Paul has spent the last seven verses teaching us one thing:

The life that we fret over — obsess over — slave for — feel guilty about — it isn’t even here anymore. It’s there.

For you have died, and your life is hidden with Christ in God (Colossians 3:3).

Our best life has been relocated to eternity. And this truth leads Paul to write the only logical call to action:

Put to death therefore what is earthly in you (Colossians 3:5).

Paul uses this challenge to open up a discussion about sin and vice in these next few verses — calling out some do’s and don’t’s of Christian behavior. But as with every call to be holy in scripture, it’s wrapped in the context of forever.

That’s because Christianity is not a formula for living life here.
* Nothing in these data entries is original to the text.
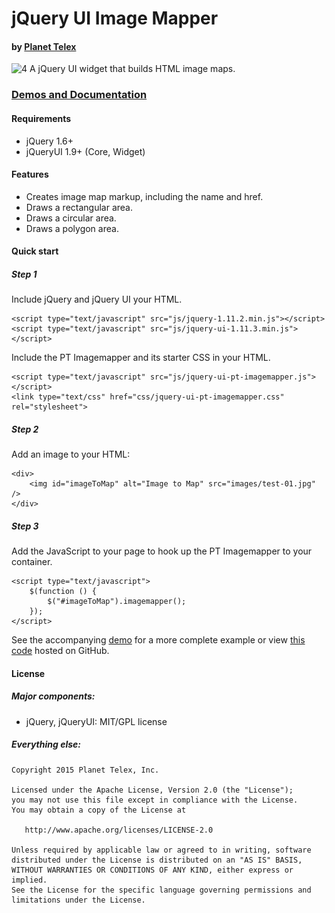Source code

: # jQuery UI Image Mapper
#### by [Planet Telex][1]

![4]
A jQuery UI widget that builds HTML image maps.

### [Demos and Documentation][1]

#### Requirements
* jQuery 1.6+
* jQueryUI 1.9+ (Core, Widget)

#### Features

* Creates image map markup, including the name and href.
* Draws a rectangular area.
* Draws a circular area.
* Draws a polygon area.


#### Quick start


##### Step 1

Include jQuery and jQuery UI your HTML.

	<script type="text/javascript" src="js/jquery-1.11.2.min.js"></script>
	<script type="text/javascript" src="js/jquery-ui-1.11.3.min.js"></script>

Include the PT Imagemapper and its starter CSS in your HTML.

	<script type="text/javascript" src="js/jquery-ui-pt-imagemapper.js"></script>
	<link type="text/css" href="css/jquery-ui-pt-imagemapper.css" rel="stylesheet">

##### Step 2

Add an image to your HTML:

	<div>
		<img id="imageToMap" alt="Image to Map" src="images/test-01.jpg" />
	</div>

##### Step 3

Add the JavaScript to your page to hook up the PT Imagemapper to your container.

    <script type="text/javascript">
        $(function () {
            $("#imageToMap").imagemapper();
        });
    </script>

See the accompanying [demo][2] for a more complete example or view [this code][3] hosted on GitHub.

#### License

##### Major components:

* jQuery, jQueryUI: MIT/GPL license

##### Everything else:

    Copyright 2015 Planet Telex, Inc.

    Licensed under the Apache License, Version 2.0 (the "License");
    you may not use this file except in compliance with the License.
    You may obtain a copy of the License at

       http://www.apache.org/licenses/LICENSE-2.0

    Unless required by applicable law or agreed to in writing, software
    distributed under the License is distributed on an "AS IS" BASIS,
    WITHOUT WARRANTIES OR CONDITIONS OF ANY KIND, either express or implied.
    See the License for the specific language governing permissions and
    limitations under the License.

[1]: http://www.planettelex.com
[2]: http://www.planettelex.com/products/jquery/pt-image-mapper/demos
[3]: http://planettelexinc.github.io/jquery-ui-pt-image-mapper
[4]: http://planettelexinc.github.io/jquery-ui-pt-image-mapper/images/demo.png
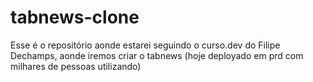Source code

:# tabnews-clone
Esse é o repositório aonde estarei seguindo o curso.dev do Filipe Dechamps, aonde iremos criar o tabnews (hoje deployado em prd com milhares de pessoas utilizando)
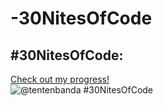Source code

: # -30NitesOfCode
## #30NitesOfCode:
  [Check out my progress!](https://www.codedex.io/@tentenbanda/30-nites-of-code)  
  ![@tentenbanda #30NitesOfCode](https://www.codedex.io/api/petStatus?user=tentenbanda)
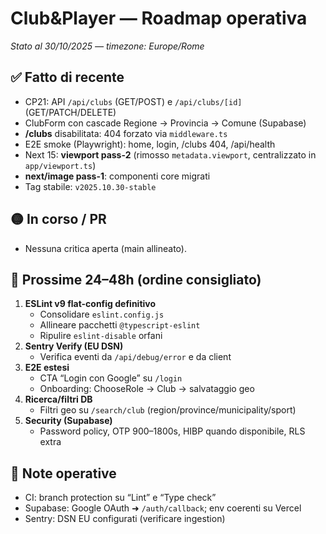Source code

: # Club&Player — Roadmap operativa
_Stato al 30/10/2025 — timezone: Europe/Rome_

## ✅ Fatto di recente
- CP21: API `/api/clubs` (GET/POST) e `/api/clubs/[id]` (GET/PATCH/DELETE)
- ClubForm con cascade Regione → Provincia → Comune (Supabase)
- **/clubs** disabilitata: 404 forzato via `middleware.ts`
- E2E smoke (Playwright): home, login, /clubs 404, /api/health
- Next 15: **viewport pass-2** (rimosso `metadata.viewport`, centralizzato in `app/viewport.ts`)
- **next/image pass-1**: componenti core migrati
- Tag stabile: `v2025.10.30-stable`

## 🟡 In corso / PR
- Nessuna critica aperta (main allineato).

## 🎯 Prossime 24–48h (ordine consigliato)
1) **ESLint v9 flat-config definitivo**
   - Consolidare `eslint.config.js`
   - Allineare pacchetti `@typescript-eslint`
   - Ripulire `eslint-disable` orfani
2) **Sentry Verify (EU DSN)**
   - Verifica eventi da `/api/debug/error` e da client
3) **E2E estesi**
   - CTA “Login con Google” su `/login`
   - Onboarding: ChooseRole → Club → salvataggio geo
4) **Ricerca/filtri DB**
   - Filtri geo su `/search/club` (region/province/municipality/sport)
5) **Security (Supabase)**
   - Password policy, OTP 900–1800s, HIBP quando disponibile, RLS extra

## 📌 Note operative
- CI: branch protection su “Lint” e “Type check”
- Supabase: Google OAuth ➜ `/auth/callback`; env coerenti su Vercel
- Sentry: DSN EU configurati (verificare ingestion)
It’s hope for gaining life there.

Christian life is not a way to make the world work; it is grace and future glory offered because the world doesn’t work. If we call ourselves Christians only to ensure things go well on this earth, our hopes will be inevitably crushed by its limits and death and corruption.

We have used Christianity instead of longing to be with Christ.

We will imagine our disappointment is in God, but, in reality, we’ve been disillusioned by our own faulty goal. We have used Christianity instead of longing to be with Christ. We have expected healing from this world instead of in the promise of new one.

We put to death what is earthly in us only when we focus on what is unearthly about us, not on our sin. We change our behavior when we change the location of our identity from here to there. For if all my transgressions are about satisfying myself in the moment, holiness can only spring from deep knowledge that my life is hidden with Christ, and true satisfaction will be mine in the eternity of moments to come.

Jesus said Follow me. If He is my pursuit, I must stop each day and set my sights on where He actually is, preparing a place for me.